Acrylatpolymere mit längeren Seitenketten haben deutlich niedrigere Viskositäten in organischen Lösungen und in der Schmelze. Acrylatharze, die hauptsächlich Methacrylatmonomere enthalten, haben generell signifikant höhere Lösungsviskositäten als Acrylatharze mit den entsprechenden Acrylatmonomeren. Monomere mit cycloaliphatischen Seitengruppen ergeben besondere Effekte. Obwohl die Glasübergangstemperaturen hoch liegen – nahe bei den entsprechenden aromatischen Bausteinen – und eine hohe Härte erreicht wird, sind die Lösungsviskositäten deutlich niedriger als die der Bindemittel mit Monomeren mit kurzen Seitenketten oder mit aromatischen Bestandteilen. Diese Monomere erzeugen eine optimale Balance zwischen Härte und Beständigkeit einerseits und niedriger Lösungsviskosität und Flexibilität andererseits. Sie sind im Gegensatz zu den aromatischen Bausteinen durchlässig für UV-Licht, was für Klarlacke ein Vorteil sein kann. Allerdings sind diese Monomere vergleichsweise kostspieliger als die übrigen.
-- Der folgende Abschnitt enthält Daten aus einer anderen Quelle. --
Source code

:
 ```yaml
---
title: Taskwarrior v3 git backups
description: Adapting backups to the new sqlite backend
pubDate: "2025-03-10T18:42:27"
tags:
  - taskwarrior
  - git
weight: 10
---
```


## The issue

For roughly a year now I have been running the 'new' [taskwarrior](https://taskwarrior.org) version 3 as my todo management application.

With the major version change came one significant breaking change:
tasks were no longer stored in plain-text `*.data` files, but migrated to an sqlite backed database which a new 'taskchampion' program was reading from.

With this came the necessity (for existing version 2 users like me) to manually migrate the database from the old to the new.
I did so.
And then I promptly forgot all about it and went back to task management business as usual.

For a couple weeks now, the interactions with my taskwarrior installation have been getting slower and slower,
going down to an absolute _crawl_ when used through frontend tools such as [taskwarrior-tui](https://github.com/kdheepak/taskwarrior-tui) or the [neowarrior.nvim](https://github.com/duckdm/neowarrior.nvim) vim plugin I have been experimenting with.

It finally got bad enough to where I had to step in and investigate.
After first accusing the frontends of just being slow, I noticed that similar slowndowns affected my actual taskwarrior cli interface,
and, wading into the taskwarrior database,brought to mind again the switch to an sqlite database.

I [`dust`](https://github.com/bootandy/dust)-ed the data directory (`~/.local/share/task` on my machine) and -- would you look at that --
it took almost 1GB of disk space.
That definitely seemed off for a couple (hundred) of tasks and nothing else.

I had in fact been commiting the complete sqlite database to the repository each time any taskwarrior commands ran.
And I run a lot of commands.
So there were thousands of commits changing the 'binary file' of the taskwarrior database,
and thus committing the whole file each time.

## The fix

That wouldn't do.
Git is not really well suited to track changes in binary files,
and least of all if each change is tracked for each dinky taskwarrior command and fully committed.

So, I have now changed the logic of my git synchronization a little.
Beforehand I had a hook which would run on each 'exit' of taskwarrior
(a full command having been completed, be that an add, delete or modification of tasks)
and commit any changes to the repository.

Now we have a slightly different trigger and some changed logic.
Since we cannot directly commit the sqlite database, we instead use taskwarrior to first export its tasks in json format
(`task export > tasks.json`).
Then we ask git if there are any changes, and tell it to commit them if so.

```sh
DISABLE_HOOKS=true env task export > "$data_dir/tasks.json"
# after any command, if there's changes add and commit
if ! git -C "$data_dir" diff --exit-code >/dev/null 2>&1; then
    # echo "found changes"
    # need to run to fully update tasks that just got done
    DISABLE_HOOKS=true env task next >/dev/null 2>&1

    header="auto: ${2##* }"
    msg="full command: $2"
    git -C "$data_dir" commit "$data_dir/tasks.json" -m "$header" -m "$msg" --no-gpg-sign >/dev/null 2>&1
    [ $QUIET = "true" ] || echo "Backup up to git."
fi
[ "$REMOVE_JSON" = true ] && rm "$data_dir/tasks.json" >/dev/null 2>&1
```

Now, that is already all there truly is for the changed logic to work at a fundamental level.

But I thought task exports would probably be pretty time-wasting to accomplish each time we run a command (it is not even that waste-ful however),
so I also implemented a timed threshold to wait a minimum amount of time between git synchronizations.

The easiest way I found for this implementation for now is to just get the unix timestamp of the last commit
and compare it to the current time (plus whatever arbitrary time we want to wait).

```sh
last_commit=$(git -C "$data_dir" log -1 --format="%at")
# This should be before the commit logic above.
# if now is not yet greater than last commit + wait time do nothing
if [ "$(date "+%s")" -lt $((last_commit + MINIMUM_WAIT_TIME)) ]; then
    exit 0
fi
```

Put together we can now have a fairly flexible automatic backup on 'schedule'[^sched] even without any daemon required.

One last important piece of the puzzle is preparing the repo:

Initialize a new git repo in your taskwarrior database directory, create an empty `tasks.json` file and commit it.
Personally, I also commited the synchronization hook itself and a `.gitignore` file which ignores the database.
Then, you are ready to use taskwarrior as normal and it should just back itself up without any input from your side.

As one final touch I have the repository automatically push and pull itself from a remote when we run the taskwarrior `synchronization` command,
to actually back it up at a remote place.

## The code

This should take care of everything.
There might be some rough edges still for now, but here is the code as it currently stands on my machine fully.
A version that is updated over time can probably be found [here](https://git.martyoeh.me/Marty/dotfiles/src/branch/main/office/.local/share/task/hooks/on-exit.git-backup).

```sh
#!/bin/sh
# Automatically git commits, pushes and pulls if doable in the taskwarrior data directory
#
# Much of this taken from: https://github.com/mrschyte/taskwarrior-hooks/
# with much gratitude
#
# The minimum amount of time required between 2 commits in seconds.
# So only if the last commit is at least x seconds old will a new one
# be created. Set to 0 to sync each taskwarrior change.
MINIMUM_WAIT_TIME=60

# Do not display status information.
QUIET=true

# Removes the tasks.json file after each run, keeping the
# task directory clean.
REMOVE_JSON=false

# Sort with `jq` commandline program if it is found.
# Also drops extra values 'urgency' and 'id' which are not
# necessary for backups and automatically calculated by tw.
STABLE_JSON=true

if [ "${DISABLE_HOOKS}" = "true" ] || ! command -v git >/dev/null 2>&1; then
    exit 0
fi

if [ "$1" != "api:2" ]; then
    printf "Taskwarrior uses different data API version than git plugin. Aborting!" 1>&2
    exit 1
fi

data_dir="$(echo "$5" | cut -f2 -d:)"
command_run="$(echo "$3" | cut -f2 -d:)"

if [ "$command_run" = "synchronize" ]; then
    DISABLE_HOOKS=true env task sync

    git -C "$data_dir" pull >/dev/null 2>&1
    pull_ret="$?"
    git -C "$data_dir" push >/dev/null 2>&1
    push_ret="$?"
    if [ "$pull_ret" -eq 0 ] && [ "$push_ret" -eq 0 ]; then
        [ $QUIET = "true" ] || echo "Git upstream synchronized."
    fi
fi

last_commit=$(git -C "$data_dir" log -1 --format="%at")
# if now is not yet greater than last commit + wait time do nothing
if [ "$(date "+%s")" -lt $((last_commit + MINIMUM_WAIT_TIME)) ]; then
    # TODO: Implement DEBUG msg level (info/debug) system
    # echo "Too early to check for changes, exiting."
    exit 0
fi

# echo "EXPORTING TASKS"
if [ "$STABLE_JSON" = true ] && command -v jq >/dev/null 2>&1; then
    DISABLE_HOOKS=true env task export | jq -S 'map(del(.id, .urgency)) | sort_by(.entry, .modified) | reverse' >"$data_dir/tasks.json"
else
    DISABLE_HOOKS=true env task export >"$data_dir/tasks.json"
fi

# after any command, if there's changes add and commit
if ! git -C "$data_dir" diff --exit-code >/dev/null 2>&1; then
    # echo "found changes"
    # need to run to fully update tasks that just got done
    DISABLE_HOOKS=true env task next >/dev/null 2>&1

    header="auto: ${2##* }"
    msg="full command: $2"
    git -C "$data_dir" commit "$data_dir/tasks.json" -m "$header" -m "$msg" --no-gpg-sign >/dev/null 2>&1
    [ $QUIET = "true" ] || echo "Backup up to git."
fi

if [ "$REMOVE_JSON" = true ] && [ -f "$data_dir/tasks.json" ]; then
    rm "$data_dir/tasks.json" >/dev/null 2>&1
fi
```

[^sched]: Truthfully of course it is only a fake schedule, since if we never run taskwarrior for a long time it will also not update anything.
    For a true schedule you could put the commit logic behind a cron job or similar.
Funktionelle Monomere in Acrylatpolymeren dienen der Vernetzung; sie können Trägergruppen für wässrige Sekundärdispersionen bilden, sie vermitteln Benetzung und Haftung und können katalytisch wirken.

Polymere aus Monomeren mit Etherseitenketten ergeben höhere Flexibilität als die mit entsprechenden Alkylseitenketten. Längere Seitenketten aus Ethylenoxid eröffnen die Möglichkeit zur Herstellung nichtionisch stabilisierter wässriger Sekundärdispersionen. Die Anteile der Ethergruppen in solchen Polymeren sind nicht beständig gegen UV-Licht.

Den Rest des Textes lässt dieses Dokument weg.